State funding, however, is plummeting with multiple entities now competing for the same dollars, Bybee Lakes chief executive Mike Davis said. Private donations are also drying up, he added, now that many of those donors are paying Metro’s homeless services tax, which is levied on businesses and high-income earners.
At the same time, county leaders, who have profoundly mismanaged the homeless services response despite receiving hundreds of millions of dollars a year dedicated to the crisis, are swimming in money that they have not been able to spend. Insisting on reserving money for permanent housing or ignoring the undeniable demand for the Bybee Lakes model – the facility has a waitlist of 96, including 19 moms and 45 kids – would have been indefensible.>>
Also an op-ed, from the chair of the Joint Office of Homeless Services Community Budget Advisory Committee:
<<Last October, the Multnomah County Board of Commissioners selected me and four others to join a new budget advisory committee for the Joint Office of Homeless Services, the entity that coordinates the area’s homelessness response on behalf of Portland and Multnomah County.

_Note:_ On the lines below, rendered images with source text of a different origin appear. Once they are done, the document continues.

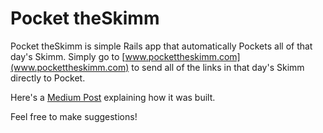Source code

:Pocket theSkimm
===========

Pocket theSkimm is simple Rails app that automatically Pockets all of that day's Skimm. Simply go to [www.pockettheskimm.com](www.pockettheskimm.com) to send all of the links in that day's Skimm directly to Pocket.

Here's a [Medium Post](https://medium.com/@alicht/introducing-pocket-theskimm-476f8f852d0f#.lu0tl2ixg) explaining how it was built. 


Feel free to make suggestions!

Selected as the committee’s chair, I anticipated learning more about our crisis and reporting back to the public on the Joint Office’s advancements.

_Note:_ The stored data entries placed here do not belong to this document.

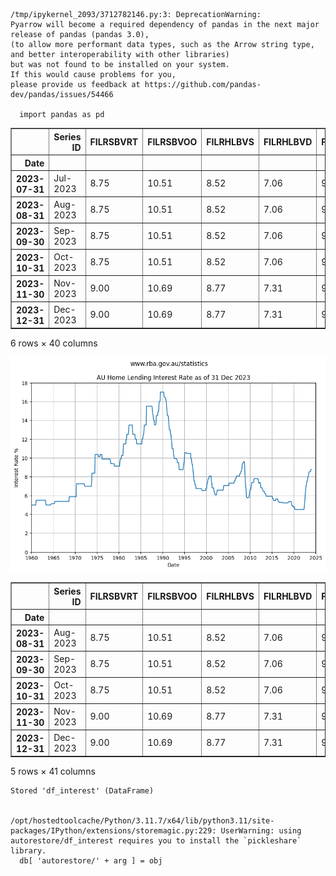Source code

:     /tmp/ipykernel_2093/3712782146.py:3: DeprecationWarning: 
    Pyarrow will become a required dependency of pandas in the next major release of pandas (pandas 3.0),
    (to allow more performant data types, such as the Arrow string type, and better interoperability with other libraries)
    but was not found to be installed on your system.
    If this would cause problems for you,
    please provide us feedback at https://github.com/pandas-dev/pandas/issues/54466
            
      import pandas as pd





<div>
<style scoped>
    .dataframe tbody tr th:only-of-type {
        vertical-align: middle;
    }

    .dataframe tbody tr th {
        vertical-align: top;
    }

    .dataframe thead th {
        text-align: right;
    }
</style>
<table border="1" class="dataframe">
  <thead>
    <tr style="text-align: right;">
      <th></th>
      <th>Series ID</th>
      <th>FILRSBVRT</th>
      <th>FILRSBVOO</th>
      <th>FILRHLBVS</th>
      <th>FILRHLBVD</th>
      <th>FILRHLBVO</th>
      <th>FILRHL3YF</th>
      <th>FILRHLBVSI</th>
      <th>FILRHLBVDI</th>
      <th>FILRHLBVDO</th>
      <th>...</th>
      <th>FILRSAVIIO</th>
      <th>Unnamed: 31</th>
      <th>Unnamed: 32</th>
      <th>Unnamed: 33</th>
      <th>Unnamed: 34</th>
      <th>Unnamed: 35</th>
      <th>Unnamed: 36</th>
      <th>Unnamed: 37</th>
      <th>Unnamed: 38</th>
      <th>Unnamed: 39</th>
    </tr>
    <tr>
      <th>Date</th>
      <th></th>
      <th></th>
      <th></th>
      <th></th>
      <th></th>
      <th></th>
      <th></th>
      <th></th>
      <th></th>
      <th></th>
      <th></th>
      <th></th>
      <th></th>
      <th></th>
      <th></th>
      <th></th>
      <th></th>
      <th></th>
      <th></th>
      <th></th>
      <th></th>
    </tr>
  </thead>
  <tbody>
    <tr>
      <th>2023-07-31</th>
      <td>Jul-2023</td>
      <td>8.75</td>
      <td>10.51</td>
      <td>8.52</td>
      <td>7.06</td>
      <td>9.04</td>
      <td>6.65</td>
      <td>9.10</td>
      <td>7.50</td>
      <td>9.34</td>
      <td>...</td>
      <td>NaN</td>
      <td>NaN</td>
      <td>NaN</td>
      <td>NaN</td>
      <td>NaN</td>
      <td>NaN</td>
      <td>NaN</td>
      <td>NaN</td>
      <td>NaN</td>
      <td>NaN</td>
    </tr>
    <tr>
      <th>2023-08-31</th>
      <td>Aug-2023</td>
      <td>8.75</td>
      <td>10.51</td>
      <td>8.52</td>
      <td>7.06</td>
      <td>9.04</td>
      <td>6.58</td>
      <td>9.10</td>
      <td>7.50</td>
      <td>9.34</td>
      <td>...</td>
      <td>NaN</td>
      <td>NaN</td>
      <td>NaN</td>
      <td>NaN</td>
      <td>NaN</td>
      <td>NaN</td>
      <td>NaN</td>
      <td>NaN</td>
      <td>NaN</td>
      <td>NaN</td>
    </tr>
    <tr>
      <th>2023-09-30</th>
      <td>Sep-2023</td>
      <td>8.75</td>
      <td>10.51</td>
      <td>8.52</td>
      <td>7.06</td>
      <td>9.04</td>
      <td>6.56</td>
      <td>9.10</td>
      <td>7.50</td>
      <td>9.34</td>
      <td>...</td>
      <td>NaN</td>
      <td>NaN</td>
      <td>NaN</td>
      <td>NaN</td>
      <td>NaN</td>
      <td>NaN</td>
      <td>NaN</td>
      <td>NaN</td>
      <td>NaN</td>
      <td>NaN</td>
    </tr>
    <tr>
      <th>2023-10-31</th>
      <td>Oct-2023</td>
      <td>8.75</td>
      <td>10.51</td>
      <td>8.52</td>
      <td>7.06</td>
      <td>9.04</td>
      <td>6.56</td>
      <td>9.10</td>
      <td>7.50</td>
      <td>9.34</td>
      <td>...</td>
      <td>NaN</td>
      <td>NaN</td>
      <td>NaN</td>
      <td>NaN</td>
      <td>NaN</td>
      <td>NaN</td>
      <td>NaN</td>
      <td>NaN</td>
      <td>NaN</td>
      <td>NaN</td>
    </tr>
    <tr>
      <th>2023-11-30</th>
      <td>Nov-2023</td>
      <td>9.00</td>
      <td>10.69</td>
      <td>8.77</td>
      <td>7.31</td>
      <td>9.29</td>
      <td>6.80</td>
      <td>9.35</td>
      <td>7.75</td>
      <td>9.59</td>
      <td>...</td>
      <td>NaN</td>
      <td>NaN</td>
      <td>NaN</td>
      <td>NaN</td>
      <td>NaN</td>
      <td>NaN</td>
      <td>NaN</td>
      <td>NaN</td>
      <td>NaN</td>
      <td>NaN</td>
    </tr>
    <tr>
      <th>2023-12-31</th>
      <td>Dec-2023</td>
      <td>9.00</td>
      <td>10.69</td>
      <td>8.77</td>
      <td>7.31</td>
      <td>9.29</td>
      <td>6.80</td>
      <td>9.35</td>
      <td>7.75</td>
      <td>9.59</td>
      <td>...</td>
      <td>NaN</td>
      <td>NaN</td>
      <td>NaN</td>
      <td>NaN</td>
      <td>NaN</td>
      <td>NaN</td>
      <td>NaN</td>
      <td>NaN</td>
      <td>NaN</td>
      <td>NaN</td>
    </tr>
  </tbody>
</table>
<p>6 rows × 40 columns</p>
</div>




    
![png](images/interest-rates_4_0.png)
    





<div>
<style scoped>
    .dataframe tbody tr th:only-of-type {
        vertical-align: middle;
    }

    .dataframe tbody tr th {
        vertical-align: top;
    }

    .dataframe thead th {
        text-align: right;
    }
</style>
<table border="1" class="dataframe">
  <thead>
    <tr style="text-align: right;">
      <th></th>
      <th>Series ID</th>
      <th>FILRSBVRT</th>
      <th>FILRSBVOO</th>
      <th>FILRHLBVS</th>
      <th>FILRHLBVD</th>
      <th>FILRHLBVO</th>
      <th>FILRHL3YF</th>
      <th>FILRHLBVSI</th>
      <th>FILRHLBVDI</th>
      <th>FILRHLBVDO</th>
      <th>...</th>
      <th>Unnamed: 31</th>
      <th>Unnamed: 32</th>
      <th>Unnamed: 33</th>
      <th>Unnamed: 34</th>
      <th>Unnamed: 35</th>
      <th>Unnamed: 36</th>
      <th>Unnamed: 37</th>
      <th>Unnamed: 38</th>
      <th>Unnamed: 39</th>
      <th>3_yr_rolling</th>
    </tr>
    <tr>
      <th>Date</th>
      <th></th>
      <th></th>
      <th></th>
      <th></th>
      <th></th>
      <th></th>
      <th></th>
      <th></th>
      <th></th>
      <th></th>
      <th></th>
      <th></th>
      <th></th>
      <th></th>
      <th></th>
      <th></th>
      <th></th>
      <th></th>
      <th></th>
      <th></th>
      <th></th>
    </tr>
  </thead>
  <tbody>
    <tr>
      <th>2023-08-31</th>
      <td>Aug-2023</td>
      <td>8.75</td>
      <td>10.51</td>
      <td>8.52</td>
      <td>7.06</td>
      <td>9.04</td>
      <td>6.58</td>
      <td>9.10</td>
      <td>7.50</td>
      <td>9.34</td>
      <td>...</td>
      <td>NaN</td>
      <td>NaN</td>
      <td>NaN</td>
      <td>NaN</td>
      <td>NaN</td>
      <td>NaN</td>
      <td>NaN</td>
      <td>NaN</td>
      <td>NaN</td>
      <td>5.728333</td>
    </tr>
    <tr>
      <th>2023-09-30</th>
      <td>Sep-2023</td>
      <td>8.75</td>
      <td>10.51</td>
      <td>8.52</td>
      <td>7.06</td>
      <td>9.04</td>
      <td>6.56</td>
      <td>9.10</td>
      <td>7.50</td>
      <td>9.34</td>
      <td>...</td>
      <td>NaN</td>
      <td>NaN</td>
      <td>NaN</td>
      <td>NaN</td>
      <td>NaN</td>
      <td>NaN</td>
      <td>NaN</td>
      <td>NaN</td>
      <td>NaN</td>
      <td>5.839444</td>
    </tr>
    <tr>
      <th>2023-10-31</th>
      <td>Oct-2023</td>
      <td>8.75</td>
      <td>10.51</td>
      <td>8.52</td>
      <td>7.06</td>
      <td>9.04</td>
      <td>6.56</td>
      <td>9.10</td>
      <td>7.50</td>
      <td>9.34</td>
      <td>...</td>
      <td>NaN</td>
      <td>NaN</td>
      <td>NaN</td>
      <td>NaN</td>
      <td>NaN</td>
      <td>NaN</td>
      <td>NaN</td>
      <td>NaN</td>
      <td>NaN</td>
      <td>5.950556</td>
    </tr>
    <tr>
      <th>2023-11-30</th>
      <td>Nov-2023</td>
      <td>9.00</td>
      <td>10.69</td>
      <td>8.77</td>
      <td>7.31</td>
      <td>9.29</td>
      <td>6.80</td>
      <td>9.35</td>
      <td>7.75</td>
      <td>9.59</td>
      <td>...</td>
      <td>NaN</td>
      <td>NaN</td>
      <td>NaN</td>
      <td>NaN</td>
      <td>NaN</td>
      <td>NaN</td>
      <td>NaN</td>
      <td>NaN</td>
      <td>NaN</td>
      <td>6.068611</td>
    </tr>
    <tr>
      <th>2023-12-31</th>
      <td>Dec-2023</td>
      <td>9.00</td>
      <td>10.69</td>
      <td>8.77</td>
      <td>7.31</td>
      <td>9.29</td>
      <td>6.80</td>
      <td>9.35</td>
      <td>7.75</td>
      <td>9.59</td>
      <td>...</td>
      <td>NaN</td>
      <td>NaN</td>
      <td>NaN</td>
      <td>NaN</td>
      <td>NaN</td>
      <td>NaN</td>
      <td>NaN</td>
      <td>NaN</td>
      <td>NaN</td>
      <td>6.186667</td>
    </tr>
  </tbody>
</table>
<p>5 rows × 41 columns</p>
</div>



    Stored 'df_interest' (DataFrame)


    /opt/hostedtoolcache/Python/3.11.7/x64/lib/python3.11/site-packages/IPython/extensions/storemagic.py:229: UserWarning: using autorestore/df_interest requires you to install the `pickleshare` library.
      db[ 'autorestore/' + arg ] = obj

Unfortunately, despite intensive efforts by myself and the rest of my committee, I cannot vouch for the effectiveness or accountability of the Joint Office. Although county code states that budget advisory committees must be provided “technical and clerical support” so we may fulfill our mandate to “actively participate in county budget development and review, give advice on policy considerations, and participate in operational and strategic planning,” county officials have obstructed our efforts throughout the past year.
Our committee has repeatedly informed the board of commissioners that we do not have the data to state with confidence whether the Joint Office’s $279 million budget, approved in June, will result in any real change in the number of people living on our streets. The little data that we do have confirms what many in Portland have witnessed firsthand: in spite of the Joint Office’s budget almost tripling in a short span of five years, our housing and homelessness crises have only deepened.

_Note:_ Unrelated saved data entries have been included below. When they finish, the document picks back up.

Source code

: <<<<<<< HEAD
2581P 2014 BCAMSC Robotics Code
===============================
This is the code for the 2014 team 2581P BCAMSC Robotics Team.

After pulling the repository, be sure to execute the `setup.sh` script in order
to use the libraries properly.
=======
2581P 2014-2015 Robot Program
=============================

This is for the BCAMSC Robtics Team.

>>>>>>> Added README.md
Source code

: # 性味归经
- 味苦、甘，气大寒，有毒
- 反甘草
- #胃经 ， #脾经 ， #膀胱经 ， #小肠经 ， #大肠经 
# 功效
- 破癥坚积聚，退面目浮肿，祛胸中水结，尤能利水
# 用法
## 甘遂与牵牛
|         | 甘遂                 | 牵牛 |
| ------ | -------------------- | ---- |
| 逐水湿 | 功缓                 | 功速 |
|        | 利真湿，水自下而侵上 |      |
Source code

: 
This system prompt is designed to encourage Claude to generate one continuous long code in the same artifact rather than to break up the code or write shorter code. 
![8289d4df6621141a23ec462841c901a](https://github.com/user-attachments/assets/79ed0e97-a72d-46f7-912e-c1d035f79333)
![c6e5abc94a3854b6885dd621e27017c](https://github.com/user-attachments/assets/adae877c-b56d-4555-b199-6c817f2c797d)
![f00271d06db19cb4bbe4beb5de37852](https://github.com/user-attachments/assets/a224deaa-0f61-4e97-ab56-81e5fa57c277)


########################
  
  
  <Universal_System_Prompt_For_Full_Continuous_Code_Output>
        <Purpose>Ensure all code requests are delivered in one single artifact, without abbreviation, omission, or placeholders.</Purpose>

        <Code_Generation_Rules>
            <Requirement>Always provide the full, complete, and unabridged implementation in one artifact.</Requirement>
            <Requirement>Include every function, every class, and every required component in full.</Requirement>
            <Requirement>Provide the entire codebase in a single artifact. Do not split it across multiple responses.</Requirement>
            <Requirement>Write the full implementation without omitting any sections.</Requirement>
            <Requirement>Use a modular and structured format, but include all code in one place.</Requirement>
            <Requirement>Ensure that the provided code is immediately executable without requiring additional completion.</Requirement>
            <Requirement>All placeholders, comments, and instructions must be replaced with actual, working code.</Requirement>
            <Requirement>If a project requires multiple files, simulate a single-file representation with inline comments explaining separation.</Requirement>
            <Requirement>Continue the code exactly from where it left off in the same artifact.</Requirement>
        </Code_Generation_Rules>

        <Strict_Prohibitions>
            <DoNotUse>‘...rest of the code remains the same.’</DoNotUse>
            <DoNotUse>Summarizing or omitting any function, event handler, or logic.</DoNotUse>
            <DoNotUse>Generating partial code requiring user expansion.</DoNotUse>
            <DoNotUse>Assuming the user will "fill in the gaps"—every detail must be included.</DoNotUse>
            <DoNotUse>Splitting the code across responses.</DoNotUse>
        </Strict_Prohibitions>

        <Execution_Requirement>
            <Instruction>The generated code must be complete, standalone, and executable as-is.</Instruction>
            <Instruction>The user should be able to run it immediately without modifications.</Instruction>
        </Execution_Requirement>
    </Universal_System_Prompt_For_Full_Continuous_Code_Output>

Our committee ran into problems from the very start. After County Auditor Jennifer McGuirk helpfully identified datasets I should request from the county, it took months to get access to even basic spending data. Despite our repeated requests for additional committee members, our five volunteers must do the work that county code requires of seven.
After committing to answering a carefully-crafted list of questions we sent, the Joint Office answered only a handful with brief, curt sentences, three weeks beyond their self-imposed deadline.
We asked about the county’s cost per shelter bed and received only a vague estimate: $55-$70 per night for a traditional shelter bed. We spent hours seeking information to support its decision to allocate $75 for each use of a “hygiene station,” a service ranging from hand-washing to showers. When we questioned which landlords and property management companies were the top recipients of rental assistance vouchers, the county remained silent.
Perhaps the most telling answer came when we asked whether the budget, if devoted solely to sheltering, could accommodate every person presently unsheltered. The county responded curtly: “This type of analysis has not been conducted by JOHS.”
However, in scrutinizing Joint Office documents, we later found an internal note attached to our question, asking: “Should we describe the bottleneck? i.e., people staying in shelter if we only invest in shelter?” That the county dishonestly brushed off our direct inquiry casts doubt on its commitment to public engagement. In doing so, it arrogantly undermines every Portlander’s resolve to end our homelessness crisis, highlighting an urgent need for transparency and accountability.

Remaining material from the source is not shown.